In adapting Rosemary’s Baby, Polanski traded ambiguity for dreadfully inevitable horror

When Roman Polanski’s adaptation of Ira Levin’s Rosemary’s Baby arrived on screens in 1968, it was delivered intact, with the equivalent of the book’s 10 fingers and 10 toes (and yellow eyes) all accounted for.

The film—a slow burn of a thriller about expectant mother Rosemary Woodhouse (Mia Farrow) and the baby-crazy satanists next door—is about as faithful as an adaptation can be. It didn’t adjust anything major about the book’s structure, and it even keeps a decent chunk of the dialogue verbatim. It tracks the book so closely that if you calculate when certain events occur (as a percentage of the total running time/pages), they match up nearly exactly.

According to the introduction in the paperback edition (written by Otto Penzler, an editor of mystery fiction), Polanski, who also wrote the script, “was almost obsessive about following the author’s story.” He even asked “such questions as, what do you think is the color of Rosemary’s dress in this scene? And what is the date of the issue of The New Yorker in which [husband] Guy Woodhouse sees a shirt he wants?” (Levin, Penzler added, “had no idea how to answer.”)

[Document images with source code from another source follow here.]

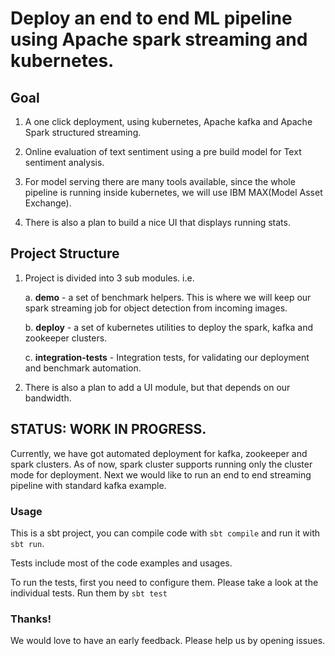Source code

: # Deploy an end to end ML pipeline using Apache spark streaming and kubernetes.


## Goal

1. A one click deployment, using kubernetes, Apache kafka and Apache Spark structured streaming.

2. Online evaluation of text sentiment using a pre build model for Text sentiment analysis.

3. For model serving there are many tools available, since the whole 
   pipeline is running inside kubernetes, we will use IBM MAX(Model Asset Exchange).

4. There is also a plan to build a nice UI that displays running stats.

## Project Structure

1. Project is divided into 3 sub modules. i.e.
    
    a. **demo** - a set of benchmark helpers. This is where we will keep our spark streaming
        job for object detection from incoming images.
    
    b. **deploy** - a set of kubernetes utilities to deploy the spark, kafka and zookeeper
        clusters.
    
    c. **integration-tests** - Integration tests, for validating our deployment and benchmark
        automation.
    
2. There is also a plan to add a UI module, but that depends on our bandwidth.

## STATUS: WORK IN PROGRESS.

Currently, we have got automated deployment for kafka, zookeeper and spark clusters.
As of now, spark cluster supports running only the cluster mode for deployment.
Next we would like to run an end to end streaming pipeline with standard kafka example. 

### Usage

This is a sbt project, you can compile code with `sbt compile` and run it
with `sbt run`.

Tests include most of the code examples and usages.

To run the tests, first you need to configure them. Please take a look at the individual tests.
Run them by `sbt test`

### Thanks!

We would love to have an early feedback. Please help us by opening issues.
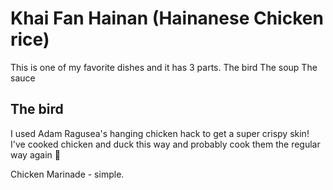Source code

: # Khai Fan Hainan (Hainanese Chicken rice)

This is one of my favorite dishes and it has 3 parts.
The bird
The soup
The sauce

## The bird
I used Adam Ragusea's hanging chicken hack to get a super crispy skin! I've cooked chicken and duck this way and probably cook them the regular way again :slightly_smiling_face:


Chicken Marinade - simple.
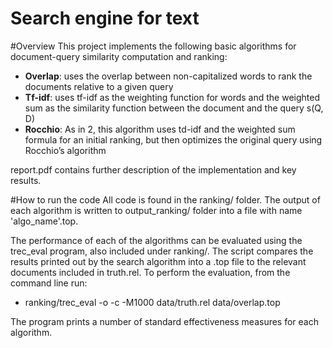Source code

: # Search engine for text

#Overview
This project implements the following basic algorithms for document-query similarity computation and ranking:
- **Overlap**: uses the overlap between non-capitalized words to rank the documents relative to a given query
- **Tf-idf**: uses tf-idf as the weighting function for words and the weighted sum as the similarity function between the document and the query s(Q, D)
- **Rocchio**: As in 2, this algorithm uses td-idf and the weighted sum formula for an initial ranking, but then optimizes the original query using Rocchio’s algorithm

report.pdf contains further description of the implementation and key results.

#How to run the code
All code is found in the ranking/ folder. The output of each algorithm is written to output_ranking/ folder into a file with name 'algo_name'.top. 

The performance of each of the algorithms can be evaluated using the trec_eval program, also included under ranking/. The script compares the results printed out by the search algorithm into a .top file to the relevant documents included in truth.rel. To perform the evaluation, from the command line run:

- ranking/trec_eval -o -c -M1000 data/truth.rel data/overlap.top

The program prints a number of standard effectiveness measures for each algorithm.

This fidelity extends to the story’s themes. Rosemary’s Baby is a quintessential work of feminist horror; the book was published in 1967, a few years after the widespread introduction of the birth control pill, and it’s hard to not read it as being about the backlash to women’s lib. (Levin’s other lasting title, The Stepford Wives, does something similar.) The villains of the story are those who force child-making decisions on Rosemary, while the most explicitly evil moment is one of spousal betrayal, hardly a supernatural occurrence. While it’s era-appropriate, Levin’s and Polanski’s decision to have the satanists characters frequently refer to Rosemary as “Mrs. Woodhouse” rather than by her own name (as her friends do) underlines how she’s subsumed by her husband and his identity. Notably, when Guy takes a book about witchcraft from Rosemary and places it out of her reach, Polanski shows him putting it atop the Kinsey studies about sexuality.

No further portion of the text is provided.